Recently I felt myself move from judgment deeper in myself and opened to a place of peace within. I noticed that when I looked back through the whole stream of Karmic cycles (Well I call them my piece of the whole that I had to walk through as it was, where I was born, to which I immersed and learned through, till I was able to learn more, understand deeper, let all that go, opened to know something new as myself) I then did a little experiment a few days ago and looked back (at all those things that showed me a world, I had to face as myself, one I had to let go of fully in myself and not be trapped in myself in any way, as both beliefs and as a whole connection in this body. You could say a continued expression of itself no longer expressing as that self because the whole self understands more complete) at that stream of life that had been and now shifted into a deeper grounded new space as me and as I looked back, I could see myself as I was and as I was now. And within all this was a definite interconnected unfolding and a path that could well be defined as karmic back then. I then realized in that moment of looking back and standing in this new place today where I am, that I hold myself with more gentleness of unconditional love deeper now, a lighter hold on myself, you could say.
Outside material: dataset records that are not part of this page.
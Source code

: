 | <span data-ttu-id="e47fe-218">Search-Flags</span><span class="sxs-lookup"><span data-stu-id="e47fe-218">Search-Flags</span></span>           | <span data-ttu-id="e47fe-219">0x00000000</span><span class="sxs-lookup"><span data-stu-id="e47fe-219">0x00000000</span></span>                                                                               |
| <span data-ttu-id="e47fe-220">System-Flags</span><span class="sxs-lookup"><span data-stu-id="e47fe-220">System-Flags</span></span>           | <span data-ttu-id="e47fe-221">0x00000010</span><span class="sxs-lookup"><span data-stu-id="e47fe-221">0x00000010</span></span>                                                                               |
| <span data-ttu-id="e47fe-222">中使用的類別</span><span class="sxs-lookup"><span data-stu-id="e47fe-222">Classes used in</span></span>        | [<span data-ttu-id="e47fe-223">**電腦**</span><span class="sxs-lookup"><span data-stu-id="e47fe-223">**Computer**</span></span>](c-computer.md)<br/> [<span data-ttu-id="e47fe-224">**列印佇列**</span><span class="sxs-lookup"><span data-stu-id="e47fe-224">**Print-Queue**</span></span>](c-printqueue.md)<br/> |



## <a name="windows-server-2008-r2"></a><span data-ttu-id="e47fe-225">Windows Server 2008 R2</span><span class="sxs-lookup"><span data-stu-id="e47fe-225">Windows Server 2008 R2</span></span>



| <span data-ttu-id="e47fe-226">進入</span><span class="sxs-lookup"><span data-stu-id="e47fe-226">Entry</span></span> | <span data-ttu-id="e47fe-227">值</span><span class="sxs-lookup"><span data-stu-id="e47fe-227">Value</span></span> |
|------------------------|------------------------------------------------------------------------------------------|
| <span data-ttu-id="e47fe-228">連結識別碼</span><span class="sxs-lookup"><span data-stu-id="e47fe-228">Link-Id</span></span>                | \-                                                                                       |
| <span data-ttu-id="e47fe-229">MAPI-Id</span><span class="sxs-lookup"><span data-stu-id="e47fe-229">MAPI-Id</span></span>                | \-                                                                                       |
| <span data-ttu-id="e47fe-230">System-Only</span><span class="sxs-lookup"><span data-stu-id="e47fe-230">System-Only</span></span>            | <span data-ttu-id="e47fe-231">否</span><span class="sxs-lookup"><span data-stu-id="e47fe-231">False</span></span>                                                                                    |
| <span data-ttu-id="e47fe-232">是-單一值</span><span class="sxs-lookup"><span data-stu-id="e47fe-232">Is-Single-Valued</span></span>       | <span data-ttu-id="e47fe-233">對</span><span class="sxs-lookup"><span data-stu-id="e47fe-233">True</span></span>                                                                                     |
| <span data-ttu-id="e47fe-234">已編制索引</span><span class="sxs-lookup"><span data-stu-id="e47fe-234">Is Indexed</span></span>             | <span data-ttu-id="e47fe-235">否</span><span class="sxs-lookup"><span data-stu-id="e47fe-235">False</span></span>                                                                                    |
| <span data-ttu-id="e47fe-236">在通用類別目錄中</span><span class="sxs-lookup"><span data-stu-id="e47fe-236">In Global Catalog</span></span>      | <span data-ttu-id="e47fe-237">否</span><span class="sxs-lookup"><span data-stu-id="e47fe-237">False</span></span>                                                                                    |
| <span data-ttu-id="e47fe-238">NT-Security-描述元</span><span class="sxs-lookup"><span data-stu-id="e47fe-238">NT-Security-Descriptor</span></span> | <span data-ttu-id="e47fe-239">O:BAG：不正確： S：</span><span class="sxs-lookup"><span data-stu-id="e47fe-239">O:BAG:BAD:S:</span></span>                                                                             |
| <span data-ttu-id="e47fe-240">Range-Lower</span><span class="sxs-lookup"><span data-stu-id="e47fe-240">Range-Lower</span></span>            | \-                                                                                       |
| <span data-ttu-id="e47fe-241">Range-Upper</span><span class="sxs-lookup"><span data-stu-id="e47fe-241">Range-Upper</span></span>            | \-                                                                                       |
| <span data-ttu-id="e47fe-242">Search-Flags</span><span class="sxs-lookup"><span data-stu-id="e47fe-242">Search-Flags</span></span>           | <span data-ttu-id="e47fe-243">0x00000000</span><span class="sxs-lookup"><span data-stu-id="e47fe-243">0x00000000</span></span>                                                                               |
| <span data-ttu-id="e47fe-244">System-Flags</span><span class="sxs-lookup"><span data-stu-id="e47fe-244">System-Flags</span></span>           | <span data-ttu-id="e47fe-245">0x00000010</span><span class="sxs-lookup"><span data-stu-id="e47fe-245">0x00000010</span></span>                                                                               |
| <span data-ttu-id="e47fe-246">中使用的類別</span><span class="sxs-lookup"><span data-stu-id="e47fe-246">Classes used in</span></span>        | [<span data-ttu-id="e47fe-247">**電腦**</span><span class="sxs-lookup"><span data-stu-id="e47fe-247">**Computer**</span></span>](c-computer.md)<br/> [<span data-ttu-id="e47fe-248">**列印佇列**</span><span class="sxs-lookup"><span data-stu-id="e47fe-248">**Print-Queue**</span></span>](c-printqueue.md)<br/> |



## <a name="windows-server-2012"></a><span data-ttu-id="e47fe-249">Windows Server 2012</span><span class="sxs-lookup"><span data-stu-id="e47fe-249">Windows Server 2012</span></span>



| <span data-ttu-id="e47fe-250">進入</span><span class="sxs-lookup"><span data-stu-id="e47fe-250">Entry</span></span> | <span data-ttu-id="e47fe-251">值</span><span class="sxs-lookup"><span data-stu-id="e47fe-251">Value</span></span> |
And as I look at things past in this moment, I see that if I were to somehow choose or experience something of the past again, it would matter, but I would be gentle with myself this time around, I would clear it faster as not to be contained deeper in myself. ( I guess this allows me to acknowledge others as they are through unconditional love deeper, the more I learn this lesson in myself for me) ( For some reason Karmic patterns no longer ruling me, with the old self believing it was "not responsible" comes into this too. When I feel "responsible" I make more responsible choices that are part of the understanding and experiences I have been a part of and have learned through. That becomes my whole package of self in this body learning in this life. Of course now, when I am being in this gentleness/loving kindness, this space where past deeds, thoughts and actions, impede upon my loving self, my unconditional loving self, first and foremost for myself, has compassion and deeper awareness of itself and life as one source, so I see it all so differently now. When you move into more, you see and notice more of life moving in you. You see and notice more of how you can be in you perceiving life and how and where you are perceiving from. Containment (in any shape or form) is a trap for dissolution of self and transformation of self.
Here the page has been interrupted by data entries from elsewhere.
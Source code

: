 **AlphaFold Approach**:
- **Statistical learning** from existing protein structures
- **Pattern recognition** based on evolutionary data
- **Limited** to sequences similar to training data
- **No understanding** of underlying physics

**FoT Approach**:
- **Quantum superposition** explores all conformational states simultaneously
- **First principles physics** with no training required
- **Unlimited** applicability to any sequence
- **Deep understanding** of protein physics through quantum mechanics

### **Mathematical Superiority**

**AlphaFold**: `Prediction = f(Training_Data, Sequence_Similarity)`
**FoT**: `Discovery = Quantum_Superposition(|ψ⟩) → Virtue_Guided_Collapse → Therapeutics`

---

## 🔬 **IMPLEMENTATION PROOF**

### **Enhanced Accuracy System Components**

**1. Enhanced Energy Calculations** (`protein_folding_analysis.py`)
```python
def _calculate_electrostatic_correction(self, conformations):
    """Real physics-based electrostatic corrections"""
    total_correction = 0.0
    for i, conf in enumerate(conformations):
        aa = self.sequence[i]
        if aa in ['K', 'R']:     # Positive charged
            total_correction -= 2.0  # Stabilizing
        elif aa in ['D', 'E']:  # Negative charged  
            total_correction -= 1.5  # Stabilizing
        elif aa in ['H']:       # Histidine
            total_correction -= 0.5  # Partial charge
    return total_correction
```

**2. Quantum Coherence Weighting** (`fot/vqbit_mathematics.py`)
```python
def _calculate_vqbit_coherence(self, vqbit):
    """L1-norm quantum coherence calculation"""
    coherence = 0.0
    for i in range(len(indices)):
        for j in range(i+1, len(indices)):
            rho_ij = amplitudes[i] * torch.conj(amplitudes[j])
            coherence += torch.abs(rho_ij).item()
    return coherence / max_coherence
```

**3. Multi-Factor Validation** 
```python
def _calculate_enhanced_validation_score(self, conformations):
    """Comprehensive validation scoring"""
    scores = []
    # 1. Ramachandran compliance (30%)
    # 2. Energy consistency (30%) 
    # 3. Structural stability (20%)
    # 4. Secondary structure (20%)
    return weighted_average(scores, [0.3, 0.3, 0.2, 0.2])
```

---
Moving into my own Emptiness was my greatest gift to end the war in myself. Moving from there into life open and aware that the emptiness when truly embraced as yourself, can open a greater awareness of you as more than all that you once believed. Our minds are powerful inhabitants in this body, believing everything it moves through as being something, deciding what it all means and dictating to us the "naming" and "labelling" of what that all is. Our being is a powerful place to inhabit, simply because it allows everything to not be contained, more open to what is, more able to stay present with what is and let it all go back to peace.

We can call it unconditional love of course. I just know the more empty I am of mind controlling ideas about what is, the more my being can smile, be gentle with itself for everything it walks through, decides for itself, deals with, experiences basically. I had to learn to change the channel ongoing in myself to learn how to let the being lead me, not my head. My whole self is inclusive in this being space of course. You cant leave any part of you out of the picture in this way of deeper connection to yourself and other life.

And of course most of my actions are open to be lead from gentleness or loving kindness more clear now, so that means my choices and my reflections are showing me how life feels with me in this way, which is nice because it becomes a natural reflection, not a reflection projecting containment of itself as one. Which of course many of us do until we learn of what we contain and hold onto in ourselves.

I think I wrote something recently that we are our own cause and affect, but even that if held as loving kindness takes on a whole different spin..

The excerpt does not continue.